Spektral Quartet are consistent proponents of music by contemporary composers. Do you see any stylistic or ideological through-lines between the composers you work with?
That’s a great question, and one which requires more ex-post-facto thinking than anything because we don’t intentionally tout one flavor of new music over another. Doing my best to speak for the group, I’d say we are drawn to virtuosic writing that shows a deep knowledge of the individual instruments, but stretches what seems possible. More specifically, and with no good way to articulate this, our hearts and brains go all aflutter for any piece that has something new to say. Not a new set of techniques, per se, but something we can bring into a room full of listeners and feel like we’ve offered them (and ourselves) something that fires a new neuron or two. We feel really fortunate to live in a city like Chicago, which is lousy with creative compositional talent, and also to be able to collaborate in the near future with folks like George Lewis, Augusta Read Thomas, and Anthony Cheung.
Can you speak about the way you like to program music?

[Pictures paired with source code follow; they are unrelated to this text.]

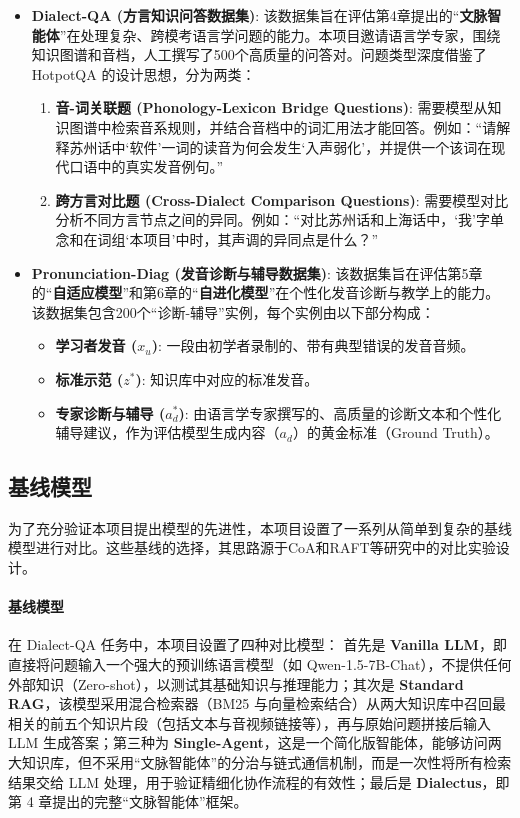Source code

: \begin{itemize}
    \item \textbf{Dialect-QA (方言知识问答数据集)}: 该数据集旨在评估第4章提出的“\textbf{文脉智能体}”在处理复杂、跨模考语言学问题的能力。本项目邀请语言学专家，围绕知识图谱和音档，人工撰写了500个高质量的问答对。问题类型深度借鉴了HotpotQA 的设计思想，分为两类：
    \begin{enumerate}
        \item \textbf{音-词关联题 (Phonology-Lexicon Bridge Questions)}: 需要模型从知识图谱中检索音系规则，并结合音档中的词汇用法才能回答。例如：“请解释苏州话中‘软件’一词的读音为何会发生‘入声弱化’，并提供一个该词在现代口语中的真实发音例句。”
        \item \textbf{跨方言对比题 (Cross-Dialect Comparison Questions)}: 需要模型对比分析不同方言节点之间的异同。例如：“对比苏州话和上海话中，‘我’字单念和在词组‘本项目’中时，其声调的异同点是什么？”
    \end{enumerate}

    \item \textbf{Pronunciation-Diag (发音诊断与辅导数据集)}: 该数据集旨在评估第5章的“\textbf{自适应模型}”和第6章的“\textbf{自进化模型}”在个性化发音诊断与教学上的能力。该数据集包含200个“诊断-辅导”实例，每个实例由以下部分构成：
    \begin{itemize}
        \item \textbf{学习者发音 ($x_u$)}: 一段由初学者录制的、带有典型错误的发音音频。
        \item \textbf{标准示范 ($z^*$)}: 知识库中对应的标准发音。
        \item \textbf{专家诊断与辅导 ($a_d^*$)}: 由语言学专家撰写的、高质量的诊断文本和个性化辅导建议，作为评估模型生成内容（$a_d$）的黄金标准（Ground Truth）。
    \end{itemize}
\end{itemize}

\subsection{基线模型}
为了充分验证本项目提出模型的先进性，本项目设置了一系列从简单到复杂的基线模型进行对比。这些基线的选择，其思路源于CoA和RAFT等研究中的对比实验设计。

\paragraph{基线模型}

在 Dialect-QA 任务中，本项目设置了四种对比模型：  
首先是 \textbf{Vanilla LLM}，即直接将问题输入一个强大的预训练语言模型（如 Qwen-1.5-7B-Chat），不提供任何外部知识（Zero-shot），以测试其基础知识与推理能力；其次是 \textbf{Standard RAG}，该模型采用混合检索器（BM25 与向量检索结合）从两大知识库中召回最相关的前五个知识片段（包括文本与音视频链接等），再与原始问题拼接后输入 LLM 生成答案；第三种为 \textbf{Single-Agent}，这是一个简化版智能体，能够访问两大知识库，但不采用“文脉智能体”的分治与链式通信机制，而是一次性将所有检索结果交给 LLM 处理，用于验证精细化协作流程的有效性；最后是 \textbf{Dialectus}，即第 4 章提出的完整“文脉智能体”框架。

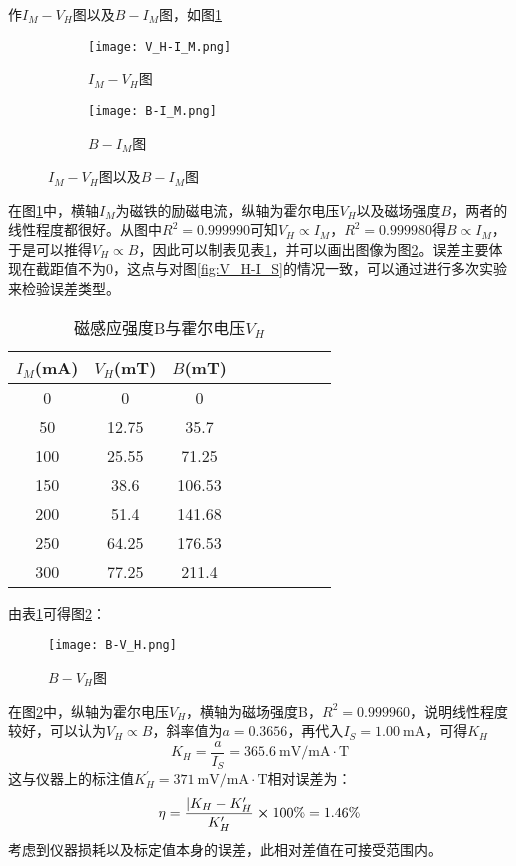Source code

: \documentclass[11pt]{article}
\begin{document}
	
	作$I_M-V_H$图以及$B-I_M$图，如图\ref{fig:I_M}
	\begin{figure}[H]
		\centering
		\begin{subfigure}[t]{0.45\textwidth}  %
			\centering
			\texttt{[image: V\_H-I\_M.png]}  %
			\caption{$I_M-V_H$图}
		\end{subfigure}
		\begin{subfigure}[t]{0.45\textwidth}  %
			\centering
			\texttt{[image: B-I\_M.png]}  %
			\caption{$B-I_M$图}
		\end{subfigure}
		\caption{$I_M-V_H$图以及$B-I_M$图}
		\label{fig:I_M}
	\end{figure}
	
	在图\ref{fig:I_M}中，横轴$I_M$为磁铁的励磁电流，纵轴为霍尔电压$V_H$以及磁场强度$B$，两者的线性程度都很好。从图中$R^2=0.999990$可知$V_H \propto I_M$，$R^2=0.999980$得$B \propto I_M$，于是可以推得$V_H \propto B$，因此可以制表见表\ref{tab:B-V_H}，并可以画出图像为图\ref{fig:B-V_H}。误差主要体现在截距值不为0，这点与对图\ref{fig:V_H-I_S}的情况一致，可以通过进行多次实验来检验误差类型。
	\begin{table}[H]\centering
		\caption{磁感应强度B与霍尔电压$V_H$}
		\label{tab:B-V_H}
		\begin{tabular}{ccccccccc}
			\toprule
			$I_M$(mA) &  $V_H$(mT)& $B$(mT) \\
			\midrule
			0 & 0 & 0 \\
			50 & 12.75 & 35.7 \\
			100 & 25.55 & 71.25 \\
			150 & 38.6 & 106.53 \\
			200 & 51.4 & 141.68 \\
			250 & 64.25 & 176.53 \\
			300 & 77.25 & 211.4 \\
			\bottomrule
		\end{tabular}
	\end{table}
	
	由表\ref{tab:B-V_H}可得图\ref{fig:B-V_H}：
	\begin{figure}[H]
		\centering
		\texttt{[image: B-V\_H.png]}
		\caption{$B-V_H$图}
		\label{fig:B-V_H}
	\end{figure}
	
	在图\ref{fig:B-V_H}中，纵轴为霍尔电压$V_H$，横轴为磁场强度B，$R^2=0.999960$，说明线性程度较好，可以认为$V_H \propto B$，斜率值为$a=0.3656$，再代入$I_S=1.00\ \mathrm{mA}$，可得$K_H$
	\[K_H=\frac{a}{I_S}=365.6 \ \mathrm{mV/mA \cdot T}\]
	这与仪器上的标注值$K_H^{\prime}=371\ \mathrm{mV/mA \cdot T}$相对误差为：
	\[\eta=\frac{|K_H-K_H^{\prime}}{K_H^{\prime}} \cross 100\% = 1.46 \%\]
	考虑到仪器损耗以及标定值本身的误差，此相对差值在可接受范围内。
	
\end{document}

Since we launched this group in 2010, we’ve been offering our Chicago season through the architecture of what we call Sampler Packs. We perform single movements and shorter works (often commissioned for each concert) that resembles more of a setlist than a typical concert hall program. Our mission as an ensemble is to play as much of music across the eras and generations as we can, and to find the conversations and parallels that arise when these pieces are played back-to-back. So for us it’s less of a binary, new vs. old, style of programming than one in which the listener will be exposed to a cluster of different music/genres/styles…and hey, if you don’t like the one we’re dishing you now, wait five minutes and we’re on to the next.
Finally, the big question: what is classical music to you?
I feel like my answer to this will inevitably be the subject of some new-music blog piece, and the dozens of vengeful comments that will follow it. That aside, classical music to me, and me alone, refers more to these historic instruments on which I/we play than any encapsulating genre title. I am in feverish love with performing Bartók and Brahms and Beethoven and would be a husk of a man without them. I relish the smell of 18th century varnish, and well-worn sheet music, and dubious folding stands, and the acoustics of the grand old concert halls. In equal measure, I am flabbergasted and grateful that I was lobbed into an era in which the term “classical music” has such limitless scope, and the composers to make it so. Let the academics have a donnybrook over what pieces deserve to be called “classical.” Me…I have to go practice sub-harmonics.